(Data excerpts)
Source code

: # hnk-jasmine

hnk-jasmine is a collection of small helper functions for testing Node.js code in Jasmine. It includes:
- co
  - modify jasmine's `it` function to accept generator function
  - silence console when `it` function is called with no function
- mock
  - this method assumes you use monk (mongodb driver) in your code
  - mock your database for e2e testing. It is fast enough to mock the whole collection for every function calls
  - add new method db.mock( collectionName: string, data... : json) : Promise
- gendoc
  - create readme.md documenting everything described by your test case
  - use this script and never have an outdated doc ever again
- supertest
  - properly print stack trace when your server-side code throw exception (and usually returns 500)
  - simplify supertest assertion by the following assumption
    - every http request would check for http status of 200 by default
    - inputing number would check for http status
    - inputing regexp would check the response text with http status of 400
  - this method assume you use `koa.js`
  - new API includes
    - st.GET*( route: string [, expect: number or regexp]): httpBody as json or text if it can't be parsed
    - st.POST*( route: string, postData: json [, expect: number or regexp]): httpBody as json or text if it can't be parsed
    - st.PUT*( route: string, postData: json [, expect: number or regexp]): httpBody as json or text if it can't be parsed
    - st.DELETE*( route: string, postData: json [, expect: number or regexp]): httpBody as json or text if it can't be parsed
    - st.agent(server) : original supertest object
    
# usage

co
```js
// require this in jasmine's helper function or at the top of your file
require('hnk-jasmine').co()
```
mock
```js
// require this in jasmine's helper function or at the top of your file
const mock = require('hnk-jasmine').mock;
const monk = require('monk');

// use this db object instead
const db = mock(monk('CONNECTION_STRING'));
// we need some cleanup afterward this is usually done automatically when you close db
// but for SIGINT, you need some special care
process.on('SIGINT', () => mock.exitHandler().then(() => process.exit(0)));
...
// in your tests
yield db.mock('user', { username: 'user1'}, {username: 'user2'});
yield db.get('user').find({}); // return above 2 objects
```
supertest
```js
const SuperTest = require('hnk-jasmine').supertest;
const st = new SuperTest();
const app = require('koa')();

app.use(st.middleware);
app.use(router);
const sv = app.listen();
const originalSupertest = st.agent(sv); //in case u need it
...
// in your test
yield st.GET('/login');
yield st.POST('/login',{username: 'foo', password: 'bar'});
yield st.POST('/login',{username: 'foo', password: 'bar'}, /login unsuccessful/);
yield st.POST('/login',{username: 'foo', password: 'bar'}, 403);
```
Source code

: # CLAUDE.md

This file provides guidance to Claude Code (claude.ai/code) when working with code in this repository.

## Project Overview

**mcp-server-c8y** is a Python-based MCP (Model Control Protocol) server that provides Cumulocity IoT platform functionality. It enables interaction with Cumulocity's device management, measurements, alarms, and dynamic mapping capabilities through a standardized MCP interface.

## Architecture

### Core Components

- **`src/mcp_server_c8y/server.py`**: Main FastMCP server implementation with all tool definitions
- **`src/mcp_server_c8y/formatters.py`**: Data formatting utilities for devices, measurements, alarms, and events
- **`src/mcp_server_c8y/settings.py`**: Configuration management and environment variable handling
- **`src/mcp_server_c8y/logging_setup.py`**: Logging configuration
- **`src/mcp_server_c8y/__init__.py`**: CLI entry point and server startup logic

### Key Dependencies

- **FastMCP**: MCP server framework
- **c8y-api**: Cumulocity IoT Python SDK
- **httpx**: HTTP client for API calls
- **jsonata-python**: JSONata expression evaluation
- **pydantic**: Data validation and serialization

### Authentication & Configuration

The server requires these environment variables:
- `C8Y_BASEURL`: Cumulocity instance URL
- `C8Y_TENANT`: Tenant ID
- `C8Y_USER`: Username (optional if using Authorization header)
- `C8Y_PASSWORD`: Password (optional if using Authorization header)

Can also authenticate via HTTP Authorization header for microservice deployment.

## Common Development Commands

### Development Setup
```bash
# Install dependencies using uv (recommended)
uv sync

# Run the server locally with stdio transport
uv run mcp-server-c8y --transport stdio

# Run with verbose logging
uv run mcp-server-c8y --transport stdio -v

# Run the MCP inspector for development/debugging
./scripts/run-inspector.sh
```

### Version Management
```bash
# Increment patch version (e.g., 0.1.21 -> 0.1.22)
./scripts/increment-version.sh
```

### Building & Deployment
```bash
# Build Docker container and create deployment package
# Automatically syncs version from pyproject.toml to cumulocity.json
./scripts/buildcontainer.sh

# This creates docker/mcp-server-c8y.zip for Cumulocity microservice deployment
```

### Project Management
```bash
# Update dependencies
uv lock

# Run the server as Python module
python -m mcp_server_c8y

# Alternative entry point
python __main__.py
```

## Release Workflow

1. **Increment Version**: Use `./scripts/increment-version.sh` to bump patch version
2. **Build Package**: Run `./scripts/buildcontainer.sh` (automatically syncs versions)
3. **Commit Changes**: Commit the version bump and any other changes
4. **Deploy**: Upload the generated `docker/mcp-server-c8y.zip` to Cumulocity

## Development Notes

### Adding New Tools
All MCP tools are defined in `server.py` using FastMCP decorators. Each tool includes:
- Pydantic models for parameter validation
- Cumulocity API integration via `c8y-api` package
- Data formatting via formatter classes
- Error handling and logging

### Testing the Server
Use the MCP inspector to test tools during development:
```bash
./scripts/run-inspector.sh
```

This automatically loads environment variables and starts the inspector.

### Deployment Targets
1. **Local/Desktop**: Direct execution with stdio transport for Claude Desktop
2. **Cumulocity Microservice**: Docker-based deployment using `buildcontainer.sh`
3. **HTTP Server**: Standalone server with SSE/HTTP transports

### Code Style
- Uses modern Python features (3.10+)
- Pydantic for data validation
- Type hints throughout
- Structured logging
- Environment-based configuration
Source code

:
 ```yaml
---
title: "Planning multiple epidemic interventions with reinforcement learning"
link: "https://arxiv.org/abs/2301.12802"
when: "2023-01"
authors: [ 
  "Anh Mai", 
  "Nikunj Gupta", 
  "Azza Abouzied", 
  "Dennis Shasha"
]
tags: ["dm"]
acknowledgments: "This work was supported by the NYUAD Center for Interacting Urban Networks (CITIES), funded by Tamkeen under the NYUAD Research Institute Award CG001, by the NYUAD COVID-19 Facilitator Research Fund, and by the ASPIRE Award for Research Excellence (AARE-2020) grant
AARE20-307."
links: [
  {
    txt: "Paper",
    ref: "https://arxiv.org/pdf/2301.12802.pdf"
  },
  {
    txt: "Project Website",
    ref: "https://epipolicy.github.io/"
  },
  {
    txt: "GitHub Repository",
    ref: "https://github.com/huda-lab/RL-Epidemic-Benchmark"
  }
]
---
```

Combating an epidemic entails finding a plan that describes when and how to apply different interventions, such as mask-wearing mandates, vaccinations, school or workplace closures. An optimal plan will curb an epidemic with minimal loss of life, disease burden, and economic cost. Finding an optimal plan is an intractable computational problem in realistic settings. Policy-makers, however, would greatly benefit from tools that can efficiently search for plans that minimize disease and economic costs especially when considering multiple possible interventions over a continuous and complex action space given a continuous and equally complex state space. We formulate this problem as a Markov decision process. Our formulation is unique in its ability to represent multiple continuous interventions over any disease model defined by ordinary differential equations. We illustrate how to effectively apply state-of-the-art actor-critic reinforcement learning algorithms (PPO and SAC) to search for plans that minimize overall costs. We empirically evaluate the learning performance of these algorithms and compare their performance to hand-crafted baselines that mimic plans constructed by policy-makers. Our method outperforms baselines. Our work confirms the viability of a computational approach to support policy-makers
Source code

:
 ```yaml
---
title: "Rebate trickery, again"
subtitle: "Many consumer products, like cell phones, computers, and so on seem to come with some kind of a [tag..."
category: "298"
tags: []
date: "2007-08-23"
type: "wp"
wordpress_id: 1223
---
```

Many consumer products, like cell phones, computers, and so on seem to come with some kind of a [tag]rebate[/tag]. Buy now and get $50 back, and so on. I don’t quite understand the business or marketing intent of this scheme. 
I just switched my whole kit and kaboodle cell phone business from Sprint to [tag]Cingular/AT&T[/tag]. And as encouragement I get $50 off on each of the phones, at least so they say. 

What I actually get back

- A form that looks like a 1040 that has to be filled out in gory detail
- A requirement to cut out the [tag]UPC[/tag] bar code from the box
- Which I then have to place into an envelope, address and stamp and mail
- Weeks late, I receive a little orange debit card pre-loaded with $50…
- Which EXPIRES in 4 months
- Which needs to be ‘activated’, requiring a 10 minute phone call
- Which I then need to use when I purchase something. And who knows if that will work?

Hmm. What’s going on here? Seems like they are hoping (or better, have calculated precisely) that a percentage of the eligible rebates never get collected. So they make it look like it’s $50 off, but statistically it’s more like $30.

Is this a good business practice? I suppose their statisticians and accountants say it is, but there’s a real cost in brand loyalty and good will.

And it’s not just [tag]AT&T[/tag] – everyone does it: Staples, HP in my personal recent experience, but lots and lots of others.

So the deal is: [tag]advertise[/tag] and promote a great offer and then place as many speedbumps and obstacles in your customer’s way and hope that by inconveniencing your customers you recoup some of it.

# WHAT YOU WILL DO
How many of the lines above include the string "monk"? Only the number should be written.

# WORKED SOLUTION
3